Psychophysiological insomnia. Insomnia characterized by somatized tension and learned sleep-preventing associations that result in difficulty sleeping and decreased functioning during wakefulness. After a few nights of insomnia, the bedroom becomes psychologically associated with not sleeping. Therefore, as bedtime approaches, anxiety increases and reaches maximum intensity after retiring. Patients develop anticipatory anxiety over the prospect of another night of sleeplessness followed by another day of fatigue. Sufferers often spend hours in bed awake focused on and brooding over their sleeplessness, which in turn aggravates their insomnia even further. Persistent psychophysiological insomnia often complicates other insomnia disorders.Treatment of this condition is usually comprised of judicious use of hypnotic agents combined with behavioral modalities, described more fully below
Insomnia associated with medical and psychiatric conditions. Causes of insomnia can include chronic pain, Parkinson's and other neurodegenerative diseases, gastroesophageal reflux disease (GERD), congestive heart failure, upper airway allergies, and asthma.[1,3,23] Medications or substances commonly associated with insomnia include stimulants, steroids, caffeine, alcohol, nicotine, stimulating antidepressants (eg, fluoxetine, bupropion), theophylline, lamotrigine, felbamate , beta-blockers, and beta-agonists.[1,3,24] Withdrawal from sedative agents may also provoke insomnia.[1]

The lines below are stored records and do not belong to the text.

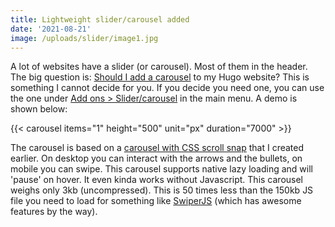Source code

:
 ```yaml
---
title: Lightweight slider/carousel added
date: '2021-08-21'
image: /uploads/slider/image1.jpg
---
```


A lot of websites have a slider (or carousel). Most of them in the header. The big question is: [Should I add a carousel](https://shouldiuseacarousel.com/) to my Hugo website? This is something I cannot decide for you. If you decide you need one, you can use the one under [Add ons > Slider/carousel](/add-ons/slider-carousel/) in the main menu. A demo is shown below:

{{< carousel items="1" height="500" unit="px" duration="7000" >}}

The carousel is based on a [carousel with CSS scroll snap](https://codepen.io/joosts/pen/MWJBPgo) that I created earlier. On desktop you can interact with the arrows and the bullets, on mobile you can swipe. This carousel supports native lazy loading and will 'pause' on hover. It even kinda works without Javascript. This carousel weighs only 3kb (uncompressed). This is 50 times less than the 150kb JS file you need to load for something like [SwiperJS](https://swiperjs.com/) (which has awesome features by the way).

In certain settings, insomnia is categorized based on symptomatic presentation. One such method uses the phase of the sleep cycle that is most profoundly affected (ie, sleep-onset and sleep-maintenance types). Such a distinction may be clinically useful in making treatment determinations (ie, whether to target the beginning or end of night with a hypnotic agent.[22] Insomnia can also be symptomatically categorized on the basis of duration, such as the distinction between acute and chronic insomnia, although there is some variability in the terminology used. For example, acute insomnia may be defined as insomnia that lasts for 1 month or less, subacute insomnia may be defined as insomnia that persists for longer than 1 month but less than 6 months, and chronic insomnia may be defined as insomnia that has a duration of 6 months or longer.[22] On the other hand, insomnia may not affect patients on a nightly basis but can have an intermittent pattern, affecting patients on certain nights and not others. In this case, acute insomnia may be defined as periods of sleep difficulty lasting between 1 night and a few weeks; chronic insomnia may be defined as sleep difficulty at least 3 nights per week for 1 month or more.[3]
Regardless of the definition used, many regard longer-term insomnias as being related to more serious, underlying, conditions such as depressive disorders or medical conditions. Longer-term insomnias that occur on a nightly basis may deserve, therefore, greater medical diagnostic scrutiny. On the other hand, short-term insomnias, especially those that are intermittent and occur only on certain nights and not others, may be more likely to be responsive to behavioral modifications and judicious use of hypnotic agents.